La violence et la réciprocité.
Rappelons comment la violence est maîtrisée dans le domaine politique où la réciprocité est généralisée, et dans le domaine religieux où la réciprocité est centralisée (réciprocité centralisée).
Dans la réciprocité centralisée, l’intermédiaire commun est seul responsable de la justice. Toute la communauté lui est redevable sans que cette allégeance paraisse une aliénation. Dès lors qu’un membre de la communauté se révolte, la totalité de la communauté doit être restaurée, la “brebis perdue” retrouvée ; la communauté paie sa réinsertion par le sacrifice expiatoire souvent interprété comme purification après une souillure [1]. À qui ne trouve pas sa place dans la totalité, la société oppose une contrainte pour le soumettre à la Loi [2]. Qui refuse d’être réintégré dans la totalité est banni de l’humanité.
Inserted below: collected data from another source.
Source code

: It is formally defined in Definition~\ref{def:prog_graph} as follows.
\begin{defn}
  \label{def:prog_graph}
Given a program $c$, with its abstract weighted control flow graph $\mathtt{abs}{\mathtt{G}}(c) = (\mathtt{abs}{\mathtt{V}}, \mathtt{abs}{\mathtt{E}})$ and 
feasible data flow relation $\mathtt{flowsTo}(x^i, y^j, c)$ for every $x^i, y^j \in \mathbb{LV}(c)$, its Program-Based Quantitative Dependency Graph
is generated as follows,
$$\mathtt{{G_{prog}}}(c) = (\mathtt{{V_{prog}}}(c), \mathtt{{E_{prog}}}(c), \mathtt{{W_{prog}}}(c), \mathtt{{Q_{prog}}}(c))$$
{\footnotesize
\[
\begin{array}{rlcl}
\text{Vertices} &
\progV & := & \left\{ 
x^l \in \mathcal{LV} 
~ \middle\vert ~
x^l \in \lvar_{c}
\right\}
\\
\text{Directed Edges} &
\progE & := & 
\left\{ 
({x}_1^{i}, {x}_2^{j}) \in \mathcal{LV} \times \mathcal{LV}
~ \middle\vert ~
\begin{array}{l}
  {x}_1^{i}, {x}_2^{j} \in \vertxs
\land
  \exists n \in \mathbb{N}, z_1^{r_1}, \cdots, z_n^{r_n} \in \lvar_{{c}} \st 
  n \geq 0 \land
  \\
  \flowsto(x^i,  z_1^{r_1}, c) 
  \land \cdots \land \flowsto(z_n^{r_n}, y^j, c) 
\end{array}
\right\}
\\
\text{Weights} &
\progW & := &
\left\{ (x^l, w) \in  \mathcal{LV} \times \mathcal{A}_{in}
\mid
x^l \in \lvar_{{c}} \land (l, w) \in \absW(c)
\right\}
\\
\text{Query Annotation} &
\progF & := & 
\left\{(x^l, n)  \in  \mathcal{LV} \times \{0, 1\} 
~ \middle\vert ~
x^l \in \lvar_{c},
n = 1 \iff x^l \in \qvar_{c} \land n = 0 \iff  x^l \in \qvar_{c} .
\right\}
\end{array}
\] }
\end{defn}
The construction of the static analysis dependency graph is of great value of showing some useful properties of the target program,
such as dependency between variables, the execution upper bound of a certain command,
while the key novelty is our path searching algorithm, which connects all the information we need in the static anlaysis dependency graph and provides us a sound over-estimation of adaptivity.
Cependant, lorsque l’imaginaire l’emporte sur le symbolique, la parole (religieuse) n’exprime plus que le pouvoir de cet imaginaire.
Si deux paroles religieuses se trouvent face à face, chacune frappe l’autre d’ostracisme, comme les catholiques, les cathares ou les protestants, ou les sunnites les chiites, et les chiites les sunnites… Elles s’affrontent dans des luttes sans pitié comme celles qui déciment aujourd’hui les populations sous le joug des diverses confessions islamiques.
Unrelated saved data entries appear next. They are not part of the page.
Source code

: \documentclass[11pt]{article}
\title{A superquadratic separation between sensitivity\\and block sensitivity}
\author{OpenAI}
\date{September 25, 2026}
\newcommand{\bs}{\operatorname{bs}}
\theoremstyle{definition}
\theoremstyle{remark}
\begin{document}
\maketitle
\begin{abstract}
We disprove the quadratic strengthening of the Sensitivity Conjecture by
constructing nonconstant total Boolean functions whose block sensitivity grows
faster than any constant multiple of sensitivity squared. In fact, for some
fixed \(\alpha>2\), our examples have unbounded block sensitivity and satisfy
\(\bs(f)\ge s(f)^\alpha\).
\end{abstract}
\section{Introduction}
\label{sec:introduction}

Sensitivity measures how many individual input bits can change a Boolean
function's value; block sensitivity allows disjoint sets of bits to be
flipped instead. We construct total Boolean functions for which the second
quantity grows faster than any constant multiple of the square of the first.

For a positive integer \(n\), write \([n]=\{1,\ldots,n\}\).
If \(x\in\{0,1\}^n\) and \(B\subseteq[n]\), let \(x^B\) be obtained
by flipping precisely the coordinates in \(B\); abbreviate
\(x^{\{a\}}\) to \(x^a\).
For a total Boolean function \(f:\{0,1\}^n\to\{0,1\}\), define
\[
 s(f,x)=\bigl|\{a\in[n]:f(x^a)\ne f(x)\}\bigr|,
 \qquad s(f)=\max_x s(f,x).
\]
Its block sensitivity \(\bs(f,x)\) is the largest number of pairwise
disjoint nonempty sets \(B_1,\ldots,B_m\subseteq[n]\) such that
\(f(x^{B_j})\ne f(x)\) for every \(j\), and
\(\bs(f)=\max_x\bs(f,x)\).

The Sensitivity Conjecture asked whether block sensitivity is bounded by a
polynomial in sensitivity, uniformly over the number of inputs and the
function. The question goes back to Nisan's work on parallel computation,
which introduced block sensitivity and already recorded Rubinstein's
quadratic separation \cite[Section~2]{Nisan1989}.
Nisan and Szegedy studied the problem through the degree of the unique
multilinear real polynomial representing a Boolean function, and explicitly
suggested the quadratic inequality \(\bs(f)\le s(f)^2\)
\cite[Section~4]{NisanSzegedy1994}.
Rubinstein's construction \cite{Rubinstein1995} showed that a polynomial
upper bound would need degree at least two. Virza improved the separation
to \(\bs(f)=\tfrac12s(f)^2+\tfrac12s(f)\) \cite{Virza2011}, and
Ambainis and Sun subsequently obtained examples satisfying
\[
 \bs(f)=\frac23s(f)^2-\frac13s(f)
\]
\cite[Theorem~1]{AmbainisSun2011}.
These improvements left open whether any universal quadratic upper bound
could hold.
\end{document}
Dans la réciprocité généralisée, la réciprocité positive est opposée à la réciprocité négative. Si l’imaginaire de la réciprocité négative l’emporte, la vengeance semble justifier la violence parce qu’elle produit le sentiment d’être humain dans l’imaginaire de l’honneur. Selon le grec ancien, la notion de réciprocité (antipeponthos) tire son origine de cette relation de réciprocité négative (antipaskein = souffrir à son tour). La tradition hébraïque ordonne la vengeance de celui qui a subi la violence, le talion [3], à une finalité éthique.
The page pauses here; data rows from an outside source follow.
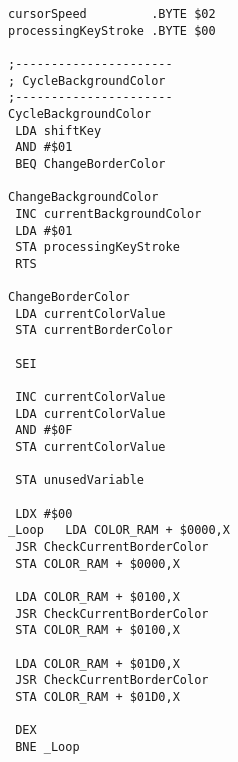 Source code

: \begin{minipage}[b]{0.33\linewidth}
\begin{lrbox}{\mybox}
\begin{lstlisting}[basicstyle=\ttfamily\tiny]
cursorSpeed         .BYTE $02
processingKeyStroke .BYTE $00

;----------------------
; CycleBackgroundColor   
;----------------------
CycleBackgroundColor   
 LDA shiftKey 
 AND #$01
 BEQ ChangeBorderColor

ChangeBackgroundColor
 INC currentBackgroundColor
 LDA #$01
 STA processingKeyStroke 
 RTS 

ChangeBorderColor
 LDA currentColorValue
 STA currentBorderColor

 SEI 

 INC currentColorValue
 LDA currentColorValue
 AND #$0F
 STA currentColorValue

 STA unusedVariable

 LDX #$00
_Loop   LDA COLOR_RAM + $0000,X
 JSR CheckCurrentBorderColor
 STA COLOR_RAM + $0000,X

 LDA COLOR_RAM + $0100,X
 JSR CheckCurrentBorderColor
 STA COLOR_RAM + $0100,X

 LDA COLOR_RAM + $01D0,X
 JSR CheckCurrentBorderColor
 STA COLOR_RAM + $01D0,X

 DEX 
 BNE _Loop
\end{lstlisting}
\end{lrbox}%
\scalebox{0.8}{\usebox{\mybox}}
\end{minipage}
\hspace{0.5cm}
Dans les sociétés où domine la réciprocité négative, le meurtre de vengeance n’est pas dirigé contre l’auteur du premier meurtre mais à défaut contre n’importe qui peut lui être substitué comme victime. Ce qui importe n’est pas la haine ni une vindicte subjective mais le respect de la structure de réciprocité négative parce qu’elle est la matrice du sentiment de l’honneur. La réciprocité négative paraît erratique ou aveugle, mais elle est en réalité systémique. Elle fait apparaître mieux que la réciprocité positive que le symbolique ou plus précisément le surnaturel se paie du sacrifice. Cependant, nombreux sont les peuples qui ont dominé la violence en remplaçant la réciprocité négative par la réciprocité positive [4]. Et lorsque à l’intérieur du domaine social structuré par la réciprocité positive un membre de la communauté fait intervenir une modalité de la réciprocité négative, le rétablissement de la réciprocité positive exige la dénonciation de cette modalité négative comme le mal [5]. La violence devient sanction [6].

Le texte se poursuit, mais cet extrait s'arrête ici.